Inflation Reduction Act Signed into Law

Our excitement on the Inflation Reduction Act is driven heavily from the project perspective. But there is real meaningful policy that will drive manufacturing in the US as well.

The Inflation Reduction Act (IRA) was signed into law on Tuesday 8/16/2022. The IRA has some key now higher tax credits for solar and energy storage.

Most beneficial for solar projects:

  • Investment Tax Credit (ITC) increases from current 26% to new 30% with size OR prevailing wage & apprenticeship requirements
  • Additional 10% ITC available with domestic content minimums
  • Additional 10% ITC available in qualified energy communities (generally brownfields or former coal areas) or in low income areas

Thus projects could receive as much as a 50% investment tax credit, which would lower the delivered project cost.

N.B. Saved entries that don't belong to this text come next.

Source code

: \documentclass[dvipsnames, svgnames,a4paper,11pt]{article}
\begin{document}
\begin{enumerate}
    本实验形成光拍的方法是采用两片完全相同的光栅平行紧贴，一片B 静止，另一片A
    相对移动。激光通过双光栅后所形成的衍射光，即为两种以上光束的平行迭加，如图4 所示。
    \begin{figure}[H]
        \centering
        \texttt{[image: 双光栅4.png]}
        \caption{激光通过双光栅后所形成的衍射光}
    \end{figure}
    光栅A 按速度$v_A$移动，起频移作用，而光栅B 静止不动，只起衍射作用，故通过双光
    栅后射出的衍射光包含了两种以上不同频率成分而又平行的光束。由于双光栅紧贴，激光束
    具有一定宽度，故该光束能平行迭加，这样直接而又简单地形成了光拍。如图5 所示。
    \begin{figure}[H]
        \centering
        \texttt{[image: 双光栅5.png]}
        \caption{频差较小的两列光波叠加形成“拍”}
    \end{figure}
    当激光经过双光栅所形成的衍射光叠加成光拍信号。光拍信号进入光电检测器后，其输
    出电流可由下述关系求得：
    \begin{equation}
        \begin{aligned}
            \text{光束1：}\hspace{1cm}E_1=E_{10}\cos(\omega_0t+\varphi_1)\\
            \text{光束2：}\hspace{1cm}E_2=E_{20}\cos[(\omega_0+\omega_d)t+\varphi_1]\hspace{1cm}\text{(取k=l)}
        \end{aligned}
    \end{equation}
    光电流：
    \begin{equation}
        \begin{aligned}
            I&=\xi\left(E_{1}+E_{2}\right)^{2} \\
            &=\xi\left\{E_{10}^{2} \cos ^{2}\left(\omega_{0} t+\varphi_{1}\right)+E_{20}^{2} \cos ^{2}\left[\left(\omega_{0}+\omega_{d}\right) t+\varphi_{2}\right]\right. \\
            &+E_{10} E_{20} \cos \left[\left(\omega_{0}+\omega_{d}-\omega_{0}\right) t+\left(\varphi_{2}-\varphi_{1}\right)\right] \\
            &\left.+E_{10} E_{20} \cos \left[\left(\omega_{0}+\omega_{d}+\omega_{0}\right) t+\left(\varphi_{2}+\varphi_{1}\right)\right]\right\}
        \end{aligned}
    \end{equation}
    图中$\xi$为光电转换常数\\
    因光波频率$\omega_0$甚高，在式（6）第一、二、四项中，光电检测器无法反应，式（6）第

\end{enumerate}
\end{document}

Most beneficial for energy storage projects:

  • New standalone Investment Tax Credit (ITC) of 30%
  • Additional 10% ITC available with domestic content minimums (we have an option that would comply)
  • Additional 10% ITC available in qualified energy communities (generally brownfields or former coal areas) or in low income areas

Thus projects could receive as much as a 50% investment tax credit, which would lower the delivered project cost.

Direct Pay Option for Tax Exempt Entities:
Additionally, the tax credits have a “direct pay” provision that allows tax exempt entities to receive direct payment of the Investment Tax Credit

The $369 billion in climate and energy funding in the Inflation Reduction Act isn’t just the biggest-ever U.S. investment in combatting climate change. It also promises to deliver for the first time a comprehensive U.S. clean energy industrial policy — a plan to transform the country from a laggard to a leader in making the technologies vital to combating climate change.